Woman Who Failed Michigan State Police Polygraph Vindicated

The Grand Rapids Press and the Detroit Free Press report that Lisa Hansen of Grand Rapids, Michigan, failed a polygraph “test” administered by a Michigan State Police sergeant on 22 December 2005. Hansen, a receptionist at a local Panopoulos Salon, stood accused of stealing some $425 in cash and checks, which she maintained she had placed in a deposit slot at her employer’s bank. The Free Press reports that Hansen’s lawyer, Gerald R. Stahl, “questioned the lie-detector test, saying the polygraph operator badgered her before accusing her of lying.” Hansen told 24 Hour News 8 of Grand Rapids, “I was amazed that I didn’t pass. Completely amazed.”

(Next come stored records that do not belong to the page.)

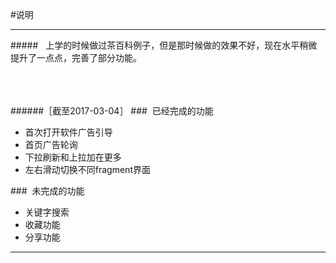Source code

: #说明
***
#####&nbsp;&nbsp;&nbsp;上学的时候做过茶百科例子，但是那时候做的效果不好，现在水平稍微提升了一点点，完善了部分功能。

</br></br></br>
######［截至2017-03-04］
###&nbsp;&nbsp;已经完成的功能
* 首次打开软件广告引导
* 首页广告轮询
* 下拉刷新和上拉加在更多
* 左右滑动切换不同fragment界面



###&nbsp;&nbsp;未完成的功能
* 关键字搜索
* 收藏功能
* 分享功能

***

Following the false positive, Hansen was criminally charged and persuaded by her earlier, court-appointed attorney to plead guilty to a misdemeanor embezzlement charge. A judge rejected the plea and instead ordered her to perform 40 hours of community service.

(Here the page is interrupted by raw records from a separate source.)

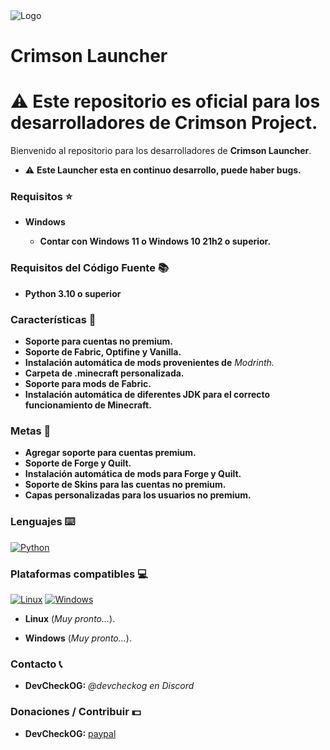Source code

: <img alt="Logo" src="https://github.com/DevCheckOG/CrimsonProject-Dev/blob/main/Crimson%20Project%2Fassets%2Flogo.png">

# Crimson Launcher

# ⚠️ Este repositorio es oficial para los desarrolladores de Crimson Project.

Bienvenido al repositorio para los desarrolladores de **Crimson Launcher**.

- ⚠️ **Este Launcher esta en continuo desarrollo, puede haber bugs.**

### Requisitos ⭐
       
- **Windows**

    - **Contar con Windows 11 o Windows 10 21h2 o superior.**
            
### Requisitos del Código Fuente 📚

- **Python 3.10 o superior**

### Características 💎

- **Soporte para cuentas no premium.**
- **Soporte de Fabric, Optifine y Vanilla.**
- **Instalación automática de mods provenientes de** *Modrinth.*
- **Carpeta de .minecraft personalizada.**
- **Soporte para mods de Fabric.**
- **Instalación automática de diferentes JDK para el correcto funcionamiento de Minecraft.**

### Metas 💪

- **Agregar soporte para cuentas premium.**
- **Soporte de Forge y Quilt.**
- **Instalación automática de mods para Forge y Quilt.**
- **Soporte de Skins para las cuentas no premium.**
- **Capas personalizadas para los usuarios no premium.**
  
### Lenguajes ⌨️

<a href="https://github.com/DevCheckOG"><img alt="Python" src="https://img.shields.io/badge/Python-14354C?style=for-the-badge&logo=python&logoColor=white"></a>

### Plataformas compatibles 💻

<a href="https://github.com/DevCheckOG"><img alt="Linux" src="https://img.shields.io/badge/Linux-FCC624?style=for-the-badge&logo=linux&logoColor=black"></a> <a href="https://github.com/DevCheckOG"><img alt="Windows" src="https://img.shields.io/badge/Windows-0078D6?style=for-the-badge&logo=windows&logoColor=white"></a> 

- **Linux** (*Muy pronto...*).

- **Windows** (*Muy pronto...*).

### Contacto 📞

- **DevCheckOG:** *@devcheckog en Discord*

### Donaciones / Contribuir 💵

- **DevCheckOG:** [paypal](https://www.paypal.com/paypalme/DevCheck)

But now, Hansen has been completely exonerated, and the Michigan State Police’s polygraph operator proven to have been completely wrong: on 9 August 2006, a bank employee found the missing money “stuck in a chute” at the night depository where Hansen maintained all along that she had placed the money.

4 thoughts on “Woman Who Failed Michigan State Police Polygraph Vindicated”

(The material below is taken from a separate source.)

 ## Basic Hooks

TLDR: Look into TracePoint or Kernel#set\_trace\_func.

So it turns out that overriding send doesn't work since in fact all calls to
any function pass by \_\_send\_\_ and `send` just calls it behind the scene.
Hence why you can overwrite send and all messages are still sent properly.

  1. I really feel sorry fro her and she should file a counter lawsuits against the employer who lied on her and law suits against police dept. As I am a victom of Embezzelment and got falsly arrested by employer and lied to detective and Police Dpt in Raleigh and detective failed to do his job right and beleive employer and followed their instruction how to investigate instead of doing his job right thouroly. I was in a jail for 27 days, from another country no family and relatives and divorced and blackballed by my community and this pakistani man sexually harrassed me, terminated the day i refused to live with his friend and not paid my $700 wages and he filed false charge of embezzelment when I refused to except wrong wages and filed charge against employer for unpaid wages with over time. As I didn’t have enough money and no one to bail me out, no job and relative, my bail was very high for $605/76 false embezzelment which was $5000 and my boyfriend didn’t want to take any risk on me and finally on 09/19/06 I pleady no contest, misdominer all my life and time served. I like to reopen my criminal case and have time limited to that but according to public defender they can rearrest me and put me back to jail for another 6 month and I like to how much it is true as I will be living guilt life my entire life when i have not committed this crime and employer who lied om he will be filing false charge against any one he don’t like or file charge on labor board and i don’t want this criminal to get any more chance to hurt anyone any more and need a good Att.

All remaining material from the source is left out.